## How to complete this task
Reproduce all of the records word for word, omitting the pictures.

## Data provided
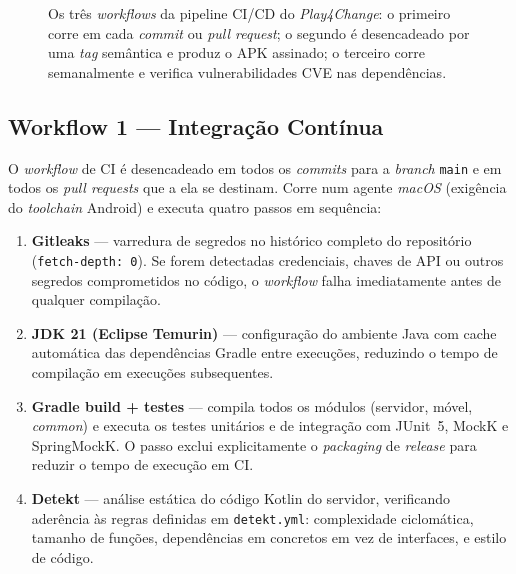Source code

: \begin{figure}[htbp]
{
	}%
	\caption[Pipeline CI/CD do Play4Change com os três workflows GitHub Actions]{Os três \emph{workflows} da pipeline CI/CD do \emph{Play4Change}: o primeiro corre em cada \emph{commit} ou \emph{pull request}; o segundo é desencadeado por uma \emph{tag} semântica e produz o APK assinado; o terceiro corre semanalmente e verifica vulnerabilidades CVE nas dependências.}
	\label{fig:cicd-pipeline}
\end{figure}

\subsection*{Workflow 1 --- Integração Contínua}

O \emph{workflow} de CI é desencadeado em todos os \emph{commits} para a \emph{branch} \texttt{main} e em todos os \emph{pull requests} que a ela se destinam. Corre num agente \emph{macOS} (exigência do \emph{toolchain} Android) e executa quatro passos em sequência:

\begin{enumerate}
	\item \textbf{Gitleaks} --- varredura de segredos no histórico completo do repositório (\texttt{fetch-depth:~0}). Se forem detectadas credenciais, chaves de API ou outros segredos comprometidos no código, o \emph{workflow} falha imediatamente antes de qualquer compilação.
	\item \textbf{JDK 21 (Eclipse Temurin)} --- configuração do ambiente Java com cache automática das dependências Gradle entre execuções, reduzindo o tempo de compilação em execuções subsequentes.
	\item \textbf{Gradle build + testes} --- compila todos os módulos (servidor, móvel, \emph{common}) e executa os testes unitários e de integração com JUnit~5, MockK e SpringMockK. O passo exclui explicitamente o \emph{packaging} de \emph{release} para reduzir o tempo de execução em CI.
	\item \textbf{Detekt} --- análise estática do código Kotlin do servidor, verificando aderência às regras definidas em \texttt{detekt.yml}: complexidade ciclomática, tamanho de funções, dependências em concretos em vez de interfaces, e estilo de código.
\end{enumerate}

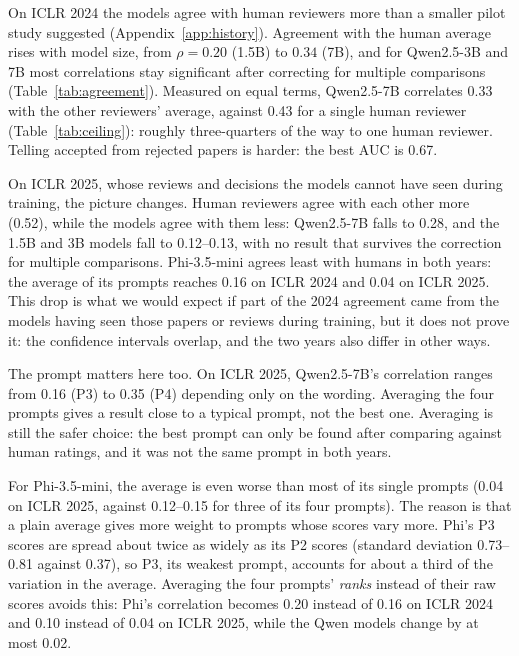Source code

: \documentclass[11pt]{article}
\begin{document}
\begin{table}[!htbp]
\centering

\caption{Equal-terms comparison: Spearman correlation with the average of a paper's \emph{other} reviewers, for a model (average of its four prompts) and for one randomly chosen human reviewer, averaged over random draws.}
\label{tab:ceiling}
\end{table}

On ICLR 2024 the models agree with human reviewers more than a smaller pilot study suggested (Appendix~\ref{app:history}). Agreement with the human average rises with model size, from $\rho = 0.20$ (1.5B) to $0.34$ (7B), and for Qwen2.5-3B and 7B most correlations stay significant after correcting for multiple comparisons (Table~\ref{tab:agreement}). Measured on equal terms, Qwen2.5-7B correlates 0.33 with the other reviewers' average, against 0.43 for a single human reviewer (Table~\ref{tab:ceiling}): roughly three-quarters of the way to one human reviewer. Telling accepted from rejected papers is harder: the best AUC is 0.67.

On ICLR 2025, whose reviews and decisions the models cannot have seen during training, the picture changes. Human reviewers agree with each other more (0.52), while the models agree with them less: Qwen2.5-7B falls to 0.28, and the 1.5B and 3B models fall to 0.12--0.13, with no result that survives the correction for multiple comparisons. Phi-3.5-mini agrees least with humans in both years: the average of its prompts reaches 0.16 on ICLR 2024 and 0.04 on ICLR 2025. This drop is what we would expect if part of the 2024 agreement came from the models having seen those papers or reviews during training, but it does not prove it: the confidence intervals overlap, and the two years also differ in other ways.

The prompt matters here too. On ICLR 2025, Qwen2.5-7B's correlation ranges from 0.16 (P3) to 0.35 (P4) depending only on the wording. Averaging the four prompts gives a result close to a typical prompt, not the best one. Averaging is still the safer choice: the best prompt can only be found after comparing against human ratings, and it was not the same prompt in both years.

For Phi-3.5-mini, the average is even worse than most of its single prompts (0.04 on ICLR 2025, against 0.12--0.15 for three of its four prompts). The reason is that a plain average gives more weight to prompts whose scores vary more. Phi's P3 scores are spread about twice as widely as its P2 scores (standard deviation 0.73--0.81 against 0.37), so P3, its weakest prompt, accounts for about a third of the variation in the average. Averaging the four prompts' \emph{ranks} instead of their raw scores avoids this: Phi's correlation becomes 0.20 instead of 0.16 on ICLR 2024 and 0.10 instead of 0.04 on ICLR 2025, while the Qwen models change by at most 0.02.
\end{document}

## Final answer
Source code

: \begin{figure}[htbp]
{
	}%
	\caption[Pipeline CI/CD do Play4Change com os três workflows GitHub Actions]{Os três \emph{workflows} da pipeline CI/CD do \emph{Play4Change}: o primeiro corre em cada \emph{commit} ou \emph{pull request}; o segundo é desencadeado por uma \emph{tag} semântica e produz o APK assinado; o terceiro corre semanalmente e verifica vulnerabilidades CVE nas dependências.}
	\label{fig:cicd-pipeline}
\end{figure}

\subsection*{Workflow 1 --- Integração Contínua}

O \emph{workflow} de CI é desencadeado em todos os \emph{commits} para a \emph{branch} \texttt{main} e em todos os \emph{pull requests} que a ela se destinam. Corre num agente \emph{macOS} (exigência do \emph{toolchain} Android) e executa quatro passos em sequência:

\begin{enumerate}
	\item \textbf{Gitleaks} --- varredura de segredos no histórico completo do repositório (\texttt{fetch-depth:~0}). Se forem detectadas credenciais, chaves de API ou outros segredos comprometidos no código, o \emph{workflow} falha imediatamente antes de qualquer compilação.
	\item \textbf{JDK 21 (Eclipse Temurin)} --- configuração do ambiente Java com cache automática das dependências Gradle entre execuções, reduzindo o tempo de compilação em execuções subsequentes.
	\item \textbf{Gradle build + testes} --- compila todos os módulos (servidor, móvel, \emph{common}) e executa os testes unitários e de integração com JUnit~5, MockK e SpringMockK. O passo exclui explicitamente o \emph{packaging} de \emph{release} para reduzir o tempo de execução em CI.
	\item \textbf{Detekt} --- análise estática do código Kotlin do servidor, verificando aderência às regras definidas em \texttt{detekt.yml}: complexidade ciclomática, tamanho de funções, dependências em concretos em vez de interfaces, e estilo de código.
\end{enumerate}

Source code

: \documentclass[11pt]{article}
\begin{document}
\begin{table}[!htbp]
\centering

\caption{Equal-terms comparison: Spearman correlation with the average of a paper's \emph{other} reviewers, for a model (average of its four prompts) and for one randomly chosen human reviewer, averaged over random draws.}
\label{tab:ceiling}
\end{table}

On ICLR 2024 the models agree with human reviewers more than a smaller pilot study suggested (Appendix~\ref{app:history}). Agreement with the human average rises with model size, from $\rho = 0.20$ (1.5B) to $0.34$ (7B), and for Qwen2.5-3B and 7B most correlations stay significant after correcting for multiple comparisons (Table~\ref{tab:agreement}). Measured on equal terms, Qwen2.5-7B correlates 0.33 with the other reviewers' average, against 0.43 for a single human reviewer (Table~\ref{tab:ceiling}): roughly three-quarters of the way to one human reviewer. Telling accepted from rejected papers is harder: the best AUC is 0.67.

On ICLR 2025, whose reviews and decisions the models cannot have seen during training, the picture changes. Human reviewers agree with each other more (0.52), while the models agree with them less: Qwen2.5-7B falls to 0.28, and the 1.5B and 3B models fall to 0.12--0.13, with no result that survives the correction for multiple comparisons. Phi-3.5-mini agrees least with humans in both years: the average of its prompts reaches 0.16 on ICLR 2024 and 0.04 on ICLR 2025. This drop is what we would expect if part of the 2024 agreement came from the models having seen those papers or reviews during training, but it does not prove it: the confidence intervals overlap, and the two years also differ in other ways.

The prompt matters here too. On ICLR 2025, Qwen2.5-7B's correlation ranges from 0.16 (P3) to 0.35 (P4) depending only on the wording. Averaging the four prompts gives a result close to a typical prompt, not the best one. Averaging is still the safer choice: the best prompt can only be found after comparing against human ratings, and it was not the same prompt in both years.

For Phi-3.5-mini, the average is even worse than most of its single prompts (0.04 on ICLR 2025, against 0.12--0.15 for three of its four prompts). The reason is that a plain average gives more weight to prompts whose scores vary more. Phi's P3 scores are spread about twice as widely as its P2 scores (standard deviation 0.73--0.81 against 0.37), so P3, its weakest prompt, accounts for about a third of the variation in the average. Averaging the four prompts' \emph{ranks} instead of their raw scores avoids this: Phi's correlation becomes 0.20 instead of 0.16 on ICLR 2024 and 0.10 instead of 0.04 on ICLR 2025, while the Qwen models change by at most 0.02.
\end{document}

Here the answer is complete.